Né le 14 juin 1927 à Cieszyn, ville polonaise à la frontière avec la Tchécoslovaquie, Walter Spitzer connaît une enfance heureuse dans une famille juive traditionaliste. L’annexion du pays par l’Allemagne, en 1939, précipite l’expulsion de sa famille vers le ghetto de Strzemieszyce, où elle subit brimades et privations. Lors d’une rafle en juin 1943, son demi-frère, sa sœur et son neveu sont exécutés. Il apprendra plus tard que sa mère a aussi été tuée. Lui-même est envoyé au camp de travail de Blechhammer, rattaché à Auschwitz.
Quoique conscient du tabou qu’il y a à représenter l’irreprésentable, il redessinera de mémoire ses souvenirs des camps
A mesure que les troupes libératrices se rapprochent, Walter Spitzer est déplacé vers l’enfer de Gross-Rosen – « le rendez-vous de la lie de toute l’Europe déguisée en kapos », écrit-il.
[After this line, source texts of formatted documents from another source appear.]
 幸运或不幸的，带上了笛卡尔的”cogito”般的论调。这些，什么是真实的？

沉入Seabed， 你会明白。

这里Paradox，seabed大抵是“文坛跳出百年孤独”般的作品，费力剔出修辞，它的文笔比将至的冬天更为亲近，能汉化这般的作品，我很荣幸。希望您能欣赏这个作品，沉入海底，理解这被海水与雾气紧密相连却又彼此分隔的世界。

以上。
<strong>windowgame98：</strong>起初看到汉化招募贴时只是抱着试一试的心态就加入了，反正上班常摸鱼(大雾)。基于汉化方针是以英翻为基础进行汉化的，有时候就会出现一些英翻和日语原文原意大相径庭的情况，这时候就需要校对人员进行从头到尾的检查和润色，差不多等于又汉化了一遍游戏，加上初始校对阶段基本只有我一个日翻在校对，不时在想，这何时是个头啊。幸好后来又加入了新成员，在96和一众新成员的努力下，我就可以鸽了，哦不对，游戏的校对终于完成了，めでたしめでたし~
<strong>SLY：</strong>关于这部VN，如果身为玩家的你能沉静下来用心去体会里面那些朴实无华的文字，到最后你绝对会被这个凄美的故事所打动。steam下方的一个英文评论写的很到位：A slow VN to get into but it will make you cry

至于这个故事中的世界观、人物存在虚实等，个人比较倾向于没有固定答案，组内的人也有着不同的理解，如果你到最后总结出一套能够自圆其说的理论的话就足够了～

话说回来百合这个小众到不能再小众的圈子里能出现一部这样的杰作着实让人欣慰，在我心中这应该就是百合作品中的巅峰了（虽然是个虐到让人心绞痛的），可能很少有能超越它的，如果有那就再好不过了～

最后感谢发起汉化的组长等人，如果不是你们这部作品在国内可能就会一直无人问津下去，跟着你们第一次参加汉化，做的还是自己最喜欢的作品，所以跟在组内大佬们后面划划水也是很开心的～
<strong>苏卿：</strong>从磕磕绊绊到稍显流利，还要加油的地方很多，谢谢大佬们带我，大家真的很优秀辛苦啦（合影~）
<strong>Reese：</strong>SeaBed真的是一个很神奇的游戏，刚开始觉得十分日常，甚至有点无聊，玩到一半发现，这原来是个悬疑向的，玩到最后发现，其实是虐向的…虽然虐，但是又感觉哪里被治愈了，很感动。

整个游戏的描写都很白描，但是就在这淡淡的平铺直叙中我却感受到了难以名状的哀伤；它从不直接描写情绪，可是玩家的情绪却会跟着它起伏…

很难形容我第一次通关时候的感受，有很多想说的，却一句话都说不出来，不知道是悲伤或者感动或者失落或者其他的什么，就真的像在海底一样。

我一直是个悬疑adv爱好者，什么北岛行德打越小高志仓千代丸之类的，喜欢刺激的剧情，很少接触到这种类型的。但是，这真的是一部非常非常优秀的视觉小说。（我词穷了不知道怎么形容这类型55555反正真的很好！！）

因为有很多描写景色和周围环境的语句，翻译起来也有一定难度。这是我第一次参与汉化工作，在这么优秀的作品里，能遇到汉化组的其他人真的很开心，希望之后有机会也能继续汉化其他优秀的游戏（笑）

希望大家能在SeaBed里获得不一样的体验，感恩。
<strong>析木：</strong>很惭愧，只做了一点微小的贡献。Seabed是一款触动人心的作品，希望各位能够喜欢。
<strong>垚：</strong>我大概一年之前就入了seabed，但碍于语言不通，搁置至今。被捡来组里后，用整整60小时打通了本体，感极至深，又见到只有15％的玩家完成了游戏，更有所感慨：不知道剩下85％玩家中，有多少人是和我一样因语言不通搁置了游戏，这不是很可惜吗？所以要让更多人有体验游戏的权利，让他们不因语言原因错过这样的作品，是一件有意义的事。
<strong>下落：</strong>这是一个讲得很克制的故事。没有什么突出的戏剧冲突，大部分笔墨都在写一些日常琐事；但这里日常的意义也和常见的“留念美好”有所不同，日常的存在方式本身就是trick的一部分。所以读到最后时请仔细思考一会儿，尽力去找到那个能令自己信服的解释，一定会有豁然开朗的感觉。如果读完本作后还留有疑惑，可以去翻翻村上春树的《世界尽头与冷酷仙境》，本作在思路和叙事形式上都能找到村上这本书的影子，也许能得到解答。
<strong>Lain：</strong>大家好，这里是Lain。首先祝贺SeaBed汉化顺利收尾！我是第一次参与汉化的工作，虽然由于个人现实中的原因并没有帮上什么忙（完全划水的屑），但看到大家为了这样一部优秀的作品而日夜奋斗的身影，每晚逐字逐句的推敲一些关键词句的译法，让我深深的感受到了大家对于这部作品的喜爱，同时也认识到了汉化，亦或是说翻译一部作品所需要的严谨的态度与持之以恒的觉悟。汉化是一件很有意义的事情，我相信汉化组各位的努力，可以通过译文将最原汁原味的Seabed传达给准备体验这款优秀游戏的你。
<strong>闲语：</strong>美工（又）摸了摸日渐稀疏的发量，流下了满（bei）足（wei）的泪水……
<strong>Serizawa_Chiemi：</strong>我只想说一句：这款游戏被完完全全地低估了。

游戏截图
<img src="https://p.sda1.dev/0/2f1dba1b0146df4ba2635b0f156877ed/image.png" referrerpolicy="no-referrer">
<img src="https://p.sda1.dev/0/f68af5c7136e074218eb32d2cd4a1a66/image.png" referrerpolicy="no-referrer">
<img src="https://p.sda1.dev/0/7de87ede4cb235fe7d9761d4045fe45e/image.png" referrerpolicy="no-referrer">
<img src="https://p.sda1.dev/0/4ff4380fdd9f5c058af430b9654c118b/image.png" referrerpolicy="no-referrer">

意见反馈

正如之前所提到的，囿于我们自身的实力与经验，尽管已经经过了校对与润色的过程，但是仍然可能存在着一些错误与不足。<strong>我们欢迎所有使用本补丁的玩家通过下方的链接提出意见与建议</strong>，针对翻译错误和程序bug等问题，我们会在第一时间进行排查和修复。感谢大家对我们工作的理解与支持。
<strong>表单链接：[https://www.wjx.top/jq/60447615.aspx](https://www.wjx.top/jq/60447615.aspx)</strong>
Il entre à Buchenwald en février 1945. Viendra ensuite la « marche de la mort », cet ultime supplice : les prisonniers les plus faibles meurent d’épuisement ou sont exécutés.
Walter Spitzer survit à la barbarie en dessinant les portraits de ses camarades d’infortune, mais aussi des soldats nazis, qu’il échange contre de la nourriture ou une paire de bottes. « Je n’avais aucune prétention historique, ni là, ni plus tard, ni jamais, dira-t-il modestement en 2005 au micro de France Info. Je n’ai jamais pensé que les dessins que je faisais dans les camps étaient un acte de résistance. Je dessinais, tout simplement. » Pour conjurer le désespoir ou la folie et, d’une certaine façon, tenir tête au destin.
Tous ses dessins sont alors détruits – « un déporté ne se promène pas avec un rouleau de papier sous les bras », écrit-il. Mais Walter Spitzer, devant ses camarades de Buchenwald, avait fait la promesse de témoigner de la barbarie. Quoique conscient du tabou qu’il y a à représenter l’irreprésentable, il redessinera de mémoire ses souvenirs des camps.